Cereali, cellulosa, emicellulosa, lignina.
Semi (legumi e frutta in guscio), cellulosa, emicellulosa, pectine, mucillagini.
A cosa servono le fibre naturali
Le fibre naturali, sebbene siano zuccheri, non possono essere utilizzate come fonte di energia ma passano praticamente inalterate attraverso l'apparato
digerente.
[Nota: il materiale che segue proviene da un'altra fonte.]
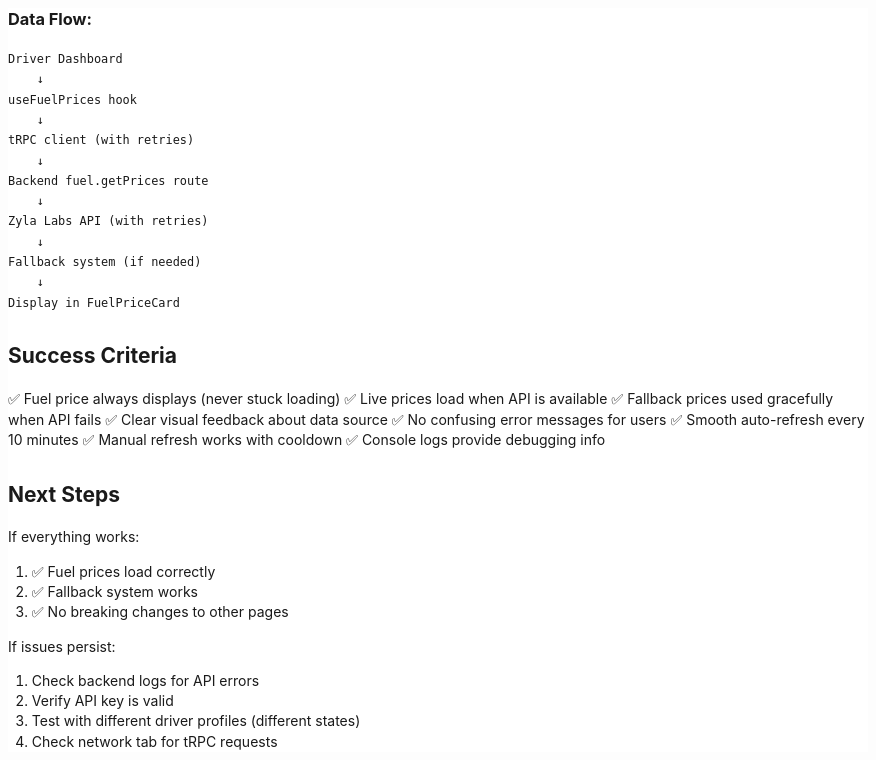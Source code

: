 ### Data Flow:
```
Driver Dashboard
    ↓
useFuelPrices hook
    ↓
tRPC client (with retries)
    ↓
Backend fuel.getPrices route
    ↓
Zyla Labs API (with retries)
    ↓
Fallback system (if needed)
    ↓
Display in FuelPriceCard
```

## Success Criteria

✅ Fuel price always displays (never stuck loading)
✅ Live prices load when API is available
✅ Fallback prices used gracefully when API fails
✅ Clear visual feedback about data source
✅ No confusing error messages for users
✅ Smooth auto-refresh every 10 minutes
✅ Manual refresh works with cooldown
✅ Console logs provide debugging info

## Next Steps

If everything works:
1. ✅ Fuel prices load correctly
2. ✅ Fallback system works
3. ✅ No breaking changes to other pages

If issues persist:
1. Check backend logs for API errors
2. Verify API key is valid
3. Test with different driver profiles (different states)
4. Check network tab for tRPC requests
Subiscono la fermentazione batterica solo nell'intestino crasso con produzione di acidi e gas.
A seconda della loro funzione idrofila, della loro tendenza a formare gel o della loro tendenza a legare ioni o sali hanno funzione diversa: la cellulosa, ad
esempio, per la sua capacità di fissare l'acqua gonfiandosi come una spugna accresce il volume e la pastosità delle feci e ne facilita il passaggio
attraverso l'intestino; mentre la pectina interviene maggiormente nell'eliminazione del colesterolo.
Inoltre le fibre naturali:
riducono il tempo di transito delle feci;
riducono la concentrazione di sostanze cancerogene e mutagene;
riducono l'utilizzo delle calorie e dei grassi;
aumentano la massa fecale
modificano pH e composizione di feci, urine, flora intestinale e attività degli enzimi del colon.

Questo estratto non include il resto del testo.